In what was once a Polaroid factory 50 miles south of Boston, a high-tech company is printing sheets of solar cells made of plastic, trying to create tomorrow’s energy source amid the tumult of today’s energy market.
Scientists in university and private labs worldwide have raced to make these plastic solar cells practical for 30 years. A recent succession of efficiency gains has researchers, investors and companies convinced the effort is finally close to success, according to a RenewEconomy report.
“This will be ‘energy to go,’” said Steffanie Rohr, head of marketing for Heliatek, a German company that also has plans to begin commercial production of 1-foot by 4-foot plastic solar strips this year.
Vishal Shrotriya, a vice president of Solarmer Energy, created by researchers at UCLA to develop the plastic solar cells, argues that lightweight, portable solar will create markets where bulky, rigid silicon panels cannot compete.

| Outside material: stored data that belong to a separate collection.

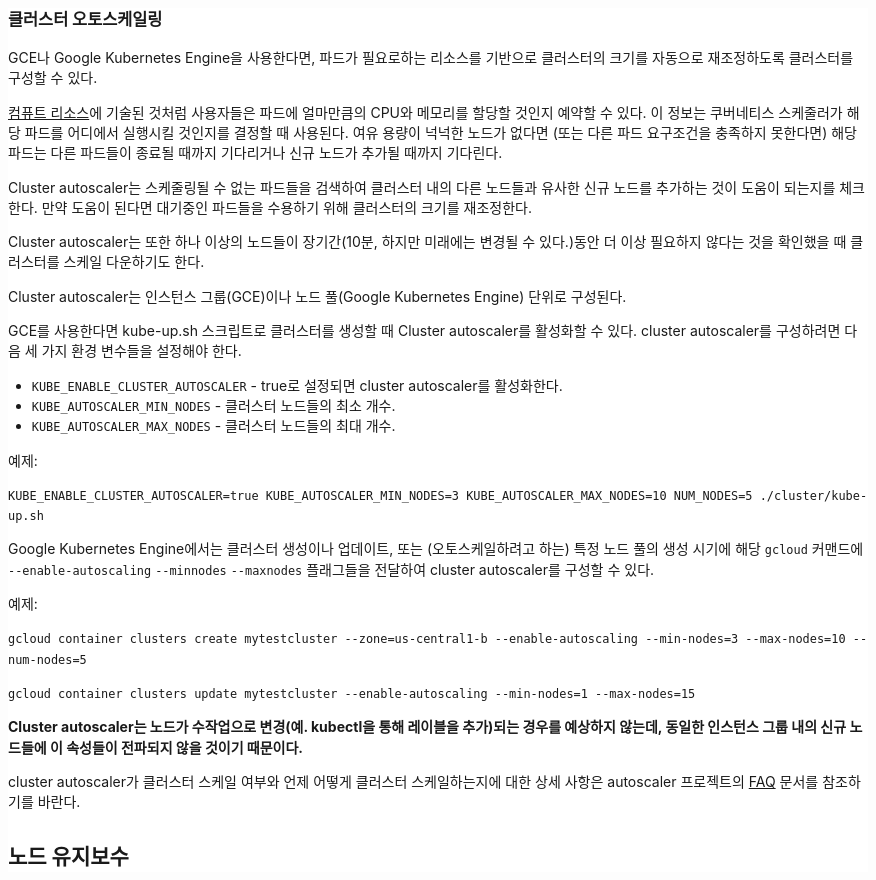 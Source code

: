 
### 클러스터 오토스케일링

GCE나 Google Kubernetes Engine을 사용한다면, 파드가 필요로하는 리소스를 기반으로 클러스터의 크기를 자동으로
재조정하도록 클러스터를 구성할 수 있다.

[컴퓨트 리소스](/docs/concepts/configuration/manage-compute-resources-container/)에 기술된 것처럼 사용자들은 파드에 얼마만큼의 CPU와 메모리를 할당할 것인지 예약할 수 있다.
이 정보는 쿠버네티스 스케줄러가 해당 파드를 어디에서 실행시킬 것인지를 결정할 때 사용된다.
여유 용량이 넉넉한 노드가 없다면 (또는 다른 파드 요구조건을 충족하지 못한다면) 해당 파드는
다른 파드들이 종료될 때까지 기다리거나 신규 노드가 추가될 때까지 기다린다.

Cluster autoscaler는 스케줄링될 수 없는 파드들을 검색하여 클러스터 내의 다른 노드들과 유사한 신규 노드를
추가하는 것이 도움이 되는지를 체크한다. 만약 도움이 된다면 대기중인 파드들을 수용하기 위해 클러스터의 크기를 재조정한다.

Cluster autoscaler는 또한 하나 이상의 노드들이 장기간(10분, 하지만 미래에는 변경될 수 있다.)동안
더 이상 필요하지 않다는 것을 확인했을 때 클러스터를 스케일 다운하기도 한다.

Cluster autoscaler는 인스턴스 그룹(GCE)이나 노드 풀(Google Kubernetes Engine) 단위로 구성된다.

GCE를 사용한다면 kube-up.sh 스크립트로 클러스터를 생성할 때 Cluster autoscaler를 활성화할 수 있다.
cluster autoscaler를 구성하려면 다음 세 가지 환경 변수들을 설정해야 한다.

* `KUBE_ENABLE_CLUSTER_AUTOSCALER` - true로 설정되면 cluster autoscaler를 활성화한다.
* `KUBE_AUTOSCALER_MIN_NODES` - 클러스터 노드들의 최소 개수.
* `KUBE_AUTOSCALER_MAX_NODES` - 클러스터 노드들의 최대 개수.

예제:

```shell
KUBE_ENABLE_CLUSTER_AUTOSCALER=true KUBE_AUTOSCALER_MIN_NODES=3 KUBE_AUTOSCALER_MAX_NODES=10 NUM_NODES=5 ./cluster/kube-up.sh
```

Google Kubernetes Engine에서는 클러스터 생성이나 업데이트, 또는 (오토스케일하려고 하는) 특정 노드 풀의
생성 시기에 해당 `gcloud` 커맨드에 `--enable-autoscaling` `--minnodes` `--maxnodes` 플래그들을
전달하여 cluster autoscaler를 구성할 수 있다.

예제:

```shell
gcloud container clusters create mytestcluster --zone=us-central1-b --enable-autoscaling --min-nodes=3 --max-nodes=10 --num-nodes=5
```

```shell
gcloud container clusters update mytestcluster --enable-autoscaling --min-nodes=1 --max-nodes=15
```

**Cluster autoscaler는 노드가 수작업으로 변경(예. kubectl을 통해 레이블을 추가)되는 경우를 예상하지 않는데, 동일한 인스턴스 그룹 내의 신규 노드들에 이 속성들이 전파되지 않을 것이기 때문이다.**

cluster autoscaler가 클러스터 스케일 여부와 언제 어떻게 클러스터 스케일하는지에 대한 상세 사항은
autoscaler 프로젝트의 [FAQ](https://github.com/kubernetes/autoscaler/blob/master/cluster-autoscaler/FAQ.md)
문서를 참조하기를 바란다.

## 노드 유지보수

“Asia and India are going to be a huge market for low-cost solar energy,” he said. “There are plenty of places off the grid there that could use this.” He envisions the material providing portable power for military uses, rescue missions, sailors. It can be mounted on the wings of drones or on backpacks to power portable electronics, among other possibilities.
All solar manufacturers are further threatened by a flood of cheap silicon solar panels from China that have undermined American manufacturers even as solar installers and homeowners have rejoiced. Skeptics say that flood leaves little room for a less-efficient challenger.
But plastic photovoltaics can be made with reconfigured paper printing presses, and Solarmer Energy’s Shrotiya is confident that, even with lower silicon prices, plastic can undercut them by two or three times.